* _PROBLEM DETAILS_
Go through the entries below and print, exactly, the lines starting at the one with "### Project Idea" and ending at the one with "### Relevant Technologies", keeping both ends and no others.

* _Stored records_
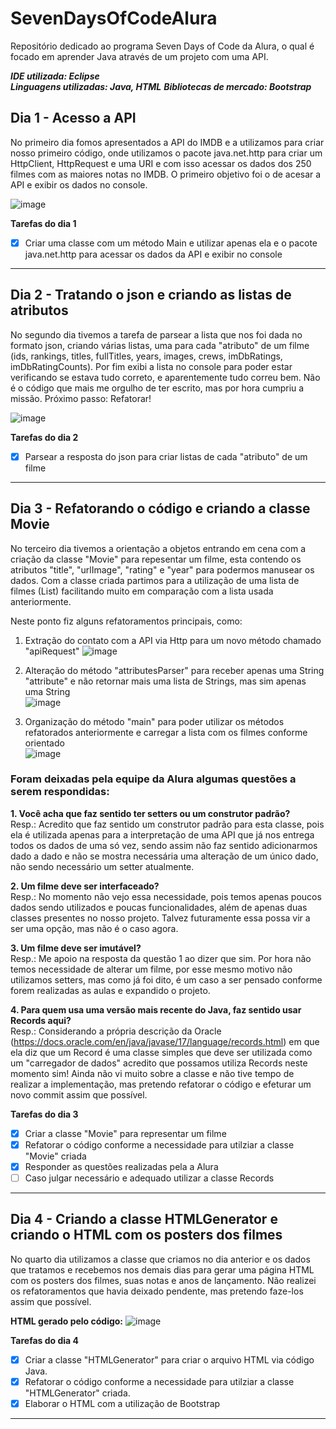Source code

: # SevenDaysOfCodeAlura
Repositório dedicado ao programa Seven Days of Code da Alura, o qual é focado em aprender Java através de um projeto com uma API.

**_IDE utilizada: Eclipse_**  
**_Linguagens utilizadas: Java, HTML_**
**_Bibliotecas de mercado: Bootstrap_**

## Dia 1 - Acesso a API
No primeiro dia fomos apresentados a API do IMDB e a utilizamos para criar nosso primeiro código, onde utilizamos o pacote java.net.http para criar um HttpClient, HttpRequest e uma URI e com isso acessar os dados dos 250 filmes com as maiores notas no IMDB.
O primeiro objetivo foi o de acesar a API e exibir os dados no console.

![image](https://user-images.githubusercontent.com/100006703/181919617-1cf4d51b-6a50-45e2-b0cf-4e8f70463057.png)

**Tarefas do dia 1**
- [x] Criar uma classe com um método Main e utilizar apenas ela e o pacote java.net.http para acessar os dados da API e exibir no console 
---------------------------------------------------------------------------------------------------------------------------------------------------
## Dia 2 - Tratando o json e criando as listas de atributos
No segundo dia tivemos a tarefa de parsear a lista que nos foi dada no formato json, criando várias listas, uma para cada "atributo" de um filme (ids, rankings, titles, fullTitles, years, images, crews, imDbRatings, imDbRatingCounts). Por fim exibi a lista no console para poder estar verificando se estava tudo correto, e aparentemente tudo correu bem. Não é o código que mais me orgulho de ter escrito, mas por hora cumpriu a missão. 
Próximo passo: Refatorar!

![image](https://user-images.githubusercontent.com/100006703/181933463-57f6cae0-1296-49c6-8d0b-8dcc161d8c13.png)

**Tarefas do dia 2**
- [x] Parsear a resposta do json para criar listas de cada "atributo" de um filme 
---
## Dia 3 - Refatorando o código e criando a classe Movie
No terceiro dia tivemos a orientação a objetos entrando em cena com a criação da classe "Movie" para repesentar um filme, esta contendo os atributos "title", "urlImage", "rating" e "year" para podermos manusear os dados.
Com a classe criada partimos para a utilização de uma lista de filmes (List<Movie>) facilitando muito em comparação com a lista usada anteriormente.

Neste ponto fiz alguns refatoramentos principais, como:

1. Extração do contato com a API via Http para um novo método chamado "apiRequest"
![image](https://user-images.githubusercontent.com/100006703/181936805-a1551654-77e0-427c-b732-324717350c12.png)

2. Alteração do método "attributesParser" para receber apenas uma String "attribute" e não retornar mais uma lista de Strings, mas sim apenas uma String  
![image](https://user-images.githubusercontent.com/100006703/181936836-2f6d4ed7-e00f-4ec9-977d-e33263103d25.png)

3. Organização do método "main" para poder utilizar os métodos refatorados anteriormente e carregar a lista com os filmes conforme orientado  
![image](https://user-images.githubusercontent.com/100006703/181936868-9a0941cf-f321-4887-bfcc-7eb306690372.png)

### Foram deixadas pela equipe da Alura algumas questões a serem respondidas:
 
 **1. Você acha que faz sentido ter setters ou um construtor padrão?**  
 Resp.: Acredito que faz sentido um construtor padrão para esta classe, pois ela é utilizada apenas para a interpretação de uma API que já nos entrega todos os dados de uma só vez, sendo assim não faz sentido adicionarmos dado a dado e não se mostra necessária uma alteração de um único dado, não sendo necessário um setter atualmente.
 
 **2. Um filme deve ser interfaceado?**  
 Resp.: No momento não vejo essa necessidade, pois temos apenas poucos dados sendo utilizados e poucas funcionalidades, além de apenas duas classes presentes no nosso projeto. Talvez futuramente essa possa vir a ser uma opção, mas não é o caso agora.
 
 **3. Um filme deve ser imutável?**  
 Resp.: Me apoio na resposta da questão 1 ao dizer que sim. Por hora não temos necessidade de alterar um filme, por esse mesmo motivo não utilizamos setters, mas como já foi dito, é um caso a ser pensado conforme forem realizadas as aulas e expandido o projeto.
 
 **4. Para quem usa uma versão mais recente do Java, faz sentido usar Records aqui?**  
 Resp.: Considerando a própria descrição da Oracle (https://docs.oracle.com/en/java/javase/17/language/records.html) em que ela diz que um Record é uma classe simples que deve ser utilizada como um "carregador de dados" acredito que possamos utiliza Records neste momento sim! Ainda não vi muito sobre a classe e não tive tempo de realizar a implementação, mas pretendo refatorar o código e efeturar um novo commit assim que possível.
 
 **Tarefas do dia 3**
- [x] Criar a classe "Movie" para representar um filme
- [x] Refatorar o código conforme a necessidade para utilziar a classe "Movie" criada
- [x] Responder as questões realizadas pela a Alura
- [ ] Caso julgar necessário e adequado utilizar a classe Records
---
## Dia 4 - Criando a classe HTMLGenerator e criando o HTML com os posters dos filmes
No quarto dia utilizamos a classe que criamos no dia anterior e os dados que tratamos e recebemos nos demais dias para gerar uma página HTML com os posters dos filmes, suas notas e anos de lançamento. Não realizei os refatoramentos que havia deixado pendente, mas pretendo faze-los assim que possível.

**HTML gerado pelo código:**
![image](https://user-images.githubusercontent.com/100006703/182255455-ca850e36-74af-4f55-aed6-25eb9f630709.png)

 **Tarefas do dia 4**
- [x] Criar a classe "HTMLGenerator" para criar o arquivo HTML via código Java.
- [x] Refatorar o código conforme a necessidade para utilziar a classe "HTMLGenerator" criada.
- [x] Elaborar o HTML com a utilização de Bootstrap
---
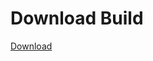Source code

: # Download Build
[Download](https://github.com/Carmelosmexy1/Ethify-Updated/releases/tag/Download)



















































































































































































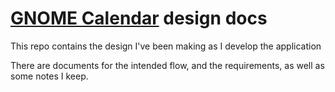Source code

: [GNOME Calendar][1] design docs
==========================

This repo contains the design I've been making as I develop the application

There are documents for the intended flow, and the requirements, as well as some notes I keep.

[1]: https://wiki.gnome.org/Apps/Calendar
--
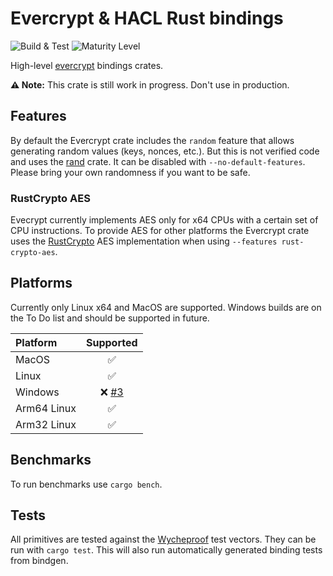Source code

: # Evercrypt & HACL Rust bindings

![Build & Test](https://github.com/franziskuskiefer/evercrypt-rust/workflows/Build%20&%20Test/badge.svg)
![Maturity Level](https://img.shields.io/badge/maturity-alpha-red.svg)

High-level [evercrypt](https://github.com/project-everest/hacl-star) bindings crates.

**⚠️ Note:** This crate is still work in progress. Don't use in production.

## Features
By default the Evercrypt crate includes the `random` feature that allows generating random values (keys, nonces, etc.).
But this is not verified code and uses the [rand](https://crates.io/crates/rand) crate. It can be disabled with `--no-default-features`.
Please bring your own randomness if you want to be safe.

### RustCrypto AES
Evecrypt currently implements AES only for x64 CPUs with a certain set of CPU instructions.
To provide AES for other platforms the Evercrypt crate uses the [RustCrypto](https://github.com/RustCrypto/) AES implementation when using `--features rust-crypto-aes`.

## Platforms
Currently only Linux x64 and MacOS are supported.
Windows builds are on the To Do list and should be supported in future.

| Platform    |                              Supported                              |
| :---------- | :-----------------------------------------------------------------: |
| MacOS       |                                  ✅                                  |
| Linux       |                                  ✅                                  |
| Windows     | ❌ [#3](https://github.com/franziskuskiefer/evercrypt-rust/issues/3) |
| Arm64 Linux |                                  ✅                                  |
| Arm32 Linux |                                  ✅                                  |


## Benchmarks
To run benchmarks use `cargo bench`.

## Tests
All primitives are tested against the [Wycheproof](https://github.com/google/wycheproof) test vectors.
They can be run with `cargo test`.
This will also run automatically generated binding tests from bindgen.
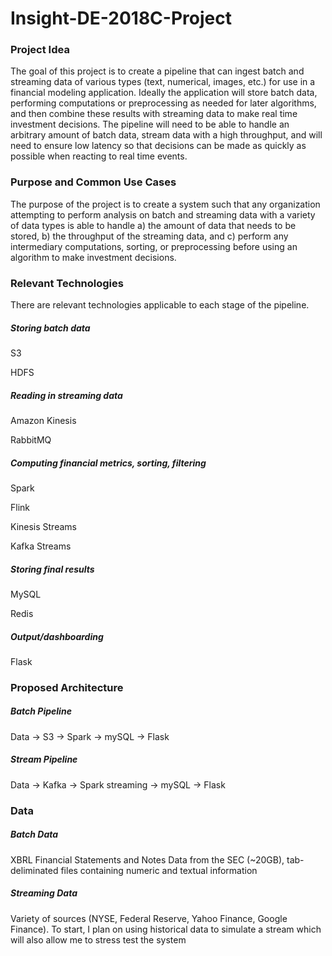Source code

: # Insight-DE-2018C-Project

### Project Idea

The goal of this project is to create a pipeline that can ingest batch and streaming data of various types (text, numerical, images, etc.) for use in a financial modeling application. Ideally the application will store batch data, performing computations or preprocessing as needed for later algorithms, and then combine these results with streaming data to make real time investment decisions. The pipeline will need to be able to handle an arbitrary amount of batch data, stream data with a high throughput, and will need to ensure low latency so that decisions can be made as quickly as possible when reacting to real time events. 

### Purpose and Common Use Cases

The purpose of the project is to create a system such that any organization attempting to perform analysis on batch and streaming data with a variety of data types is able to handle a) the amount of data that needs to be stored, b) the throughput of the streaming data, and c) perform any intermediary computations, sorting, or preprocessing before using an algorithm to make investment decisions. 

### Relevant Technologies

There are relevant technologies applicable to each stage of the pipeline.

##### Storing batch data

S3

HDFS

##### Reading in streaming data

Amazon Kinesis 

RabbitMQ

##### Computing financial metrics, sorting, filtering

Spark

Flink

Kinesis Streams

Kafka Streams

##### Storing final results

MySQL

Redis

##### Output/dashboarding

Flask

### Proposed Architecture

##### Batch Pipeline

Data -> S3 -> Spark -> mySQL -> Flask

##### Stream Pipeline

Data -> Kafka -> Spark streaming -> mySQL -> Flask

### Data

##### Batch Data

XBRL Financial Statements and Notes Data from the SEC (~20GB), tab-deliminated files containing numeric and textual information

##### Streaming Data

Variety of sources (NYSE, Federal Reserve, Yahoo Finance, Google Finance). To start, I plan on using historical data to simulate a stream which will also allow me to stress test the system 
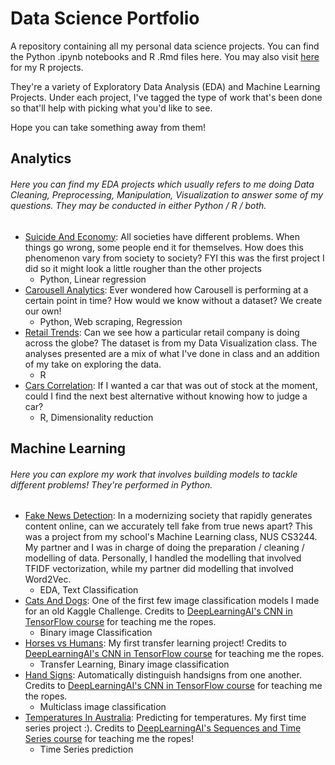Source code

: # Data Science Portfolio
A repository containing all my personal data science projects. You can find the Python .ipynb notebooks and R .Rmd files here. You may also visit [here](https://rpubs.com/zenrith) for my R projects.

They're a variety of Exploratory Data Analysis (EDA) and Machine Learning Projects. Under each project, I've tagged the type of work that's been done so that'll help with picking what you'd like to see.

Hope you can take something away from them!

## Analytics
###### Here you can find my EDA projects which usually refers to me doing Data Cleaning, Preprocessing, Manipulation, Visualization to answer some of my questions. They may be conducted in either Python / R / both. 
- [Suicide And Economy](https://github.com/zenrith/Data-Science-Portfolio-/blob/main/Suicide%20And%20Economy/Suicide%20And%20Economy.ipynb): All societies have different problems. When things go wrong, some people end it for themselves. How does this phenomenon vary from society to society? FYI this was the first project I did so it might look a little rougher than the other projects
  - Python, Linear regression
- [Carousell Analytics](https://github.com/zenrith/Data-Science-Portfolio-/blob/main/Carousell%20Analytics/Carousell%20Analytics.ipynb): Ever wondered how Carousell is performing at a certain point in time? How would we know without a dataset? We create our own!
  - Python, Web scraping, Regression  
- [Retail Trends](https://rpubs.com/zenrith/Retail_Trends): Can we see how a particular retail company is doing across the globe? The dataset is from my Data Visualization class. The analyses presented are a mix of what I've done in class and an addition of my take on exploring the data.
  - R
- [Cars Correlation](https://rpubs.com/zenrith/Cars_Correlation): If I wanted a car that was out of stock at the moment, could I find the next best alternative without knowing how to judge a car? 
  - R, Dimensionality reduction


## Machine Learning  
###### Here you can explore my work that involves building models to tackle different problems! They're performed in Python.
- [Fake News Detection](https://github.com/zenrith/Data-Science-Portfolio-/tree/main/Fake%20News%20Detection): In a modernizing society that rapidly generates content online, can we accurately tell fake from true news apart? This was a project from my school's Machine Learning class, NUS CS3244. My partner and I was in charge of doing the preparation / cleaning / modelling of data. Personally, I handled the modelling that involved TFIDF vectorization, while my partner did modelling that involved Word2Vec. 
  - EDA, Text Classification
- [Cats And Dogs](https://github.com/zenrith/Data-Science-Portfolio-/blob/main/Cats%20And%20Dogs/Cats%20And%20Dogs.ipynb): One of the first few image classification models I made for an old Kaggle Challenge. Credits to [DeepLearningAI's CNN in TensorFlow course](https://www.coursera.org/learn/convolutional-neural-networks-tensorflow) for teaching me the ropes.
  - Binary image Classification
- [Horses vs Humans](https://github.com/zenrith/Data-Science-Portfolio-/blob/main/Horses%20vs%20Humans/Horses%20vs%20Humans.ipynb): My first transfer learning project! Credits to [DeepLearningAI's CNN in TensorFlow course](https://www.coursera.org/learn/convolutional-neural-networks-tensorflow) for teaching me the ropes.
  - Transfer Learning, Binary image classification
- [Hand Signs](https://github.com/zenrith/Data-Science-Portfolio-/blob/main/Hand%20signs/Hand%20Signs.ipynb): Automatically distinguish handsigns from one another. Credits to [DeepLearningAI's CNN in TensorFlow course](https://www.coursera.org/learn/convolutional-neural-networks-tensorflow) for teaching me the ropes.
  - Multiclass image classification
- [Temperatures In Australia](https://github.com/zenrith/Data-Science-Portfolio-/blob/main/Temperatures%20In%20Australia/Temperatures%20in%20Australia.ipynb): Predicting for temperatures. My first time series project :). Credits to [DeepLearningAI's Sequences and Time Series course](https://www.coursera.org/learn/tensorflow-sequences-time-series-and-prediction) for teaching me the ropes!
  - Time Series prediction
--
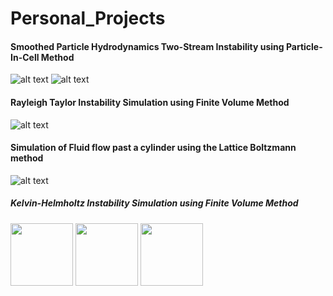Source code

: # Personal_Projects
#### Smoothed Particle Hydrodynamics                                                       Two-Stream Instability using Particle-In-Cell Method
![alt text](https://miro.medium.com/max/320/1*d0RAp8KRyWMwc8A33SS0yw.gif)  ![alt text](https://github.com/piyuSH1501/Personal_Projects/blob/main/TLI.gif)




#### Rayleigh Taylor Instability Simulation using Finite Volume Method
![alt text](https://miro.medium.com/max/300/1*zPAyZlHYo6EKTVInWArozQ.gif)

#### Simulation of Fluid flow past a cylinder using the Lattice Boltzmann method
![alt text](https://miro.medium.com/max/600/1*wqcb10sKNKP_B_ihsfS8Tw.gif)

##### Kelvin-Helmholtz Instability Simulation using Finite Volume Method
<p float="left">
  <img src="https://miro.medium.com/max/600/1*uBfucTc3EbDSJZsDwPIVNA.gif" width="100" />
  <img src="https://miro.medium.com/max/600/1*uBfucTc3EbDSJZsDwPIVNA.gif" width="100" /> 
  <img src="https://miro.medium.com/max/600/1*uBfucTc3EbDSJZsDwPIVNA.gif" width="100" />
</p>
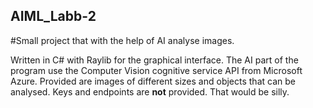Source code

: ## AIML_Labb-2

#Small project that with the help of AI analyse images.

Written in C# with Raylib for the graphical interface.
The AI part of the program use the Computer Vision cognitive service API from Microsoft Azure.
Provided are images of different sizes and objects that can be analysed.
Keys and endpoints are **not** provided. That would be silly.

* _TASK RESULT_
### Project Idea

The goal of this project is to create a pipeline that can ingest batch and streaming data of various types (text, numerical, images, etc.) for use in a financial modeling application. Ideally the application will store batch data, performing computations or preprocessing as needed for later algorithms, and then combine these results with streaming data to make real time investment decisions. The pipeline will need to be able to handle an arbitrary amount of batch data, stream data with a high throughput, and will need to ensure low latency so that decisions can be made as quickly as possible when reacting to real time events. 

### Purpose and Common Use Cases

The purpose of the project is to create a system such that any organization attempting to perform analysis on batch and streaming data with a variety of data types is able to handle a) the amount of data that needs to be stored, b) the throughput of the streaming data, and c) perform any intermediary computations, sorting, or preprocessing before using an algorithm to make investment decisions. 

### Relevant Technologies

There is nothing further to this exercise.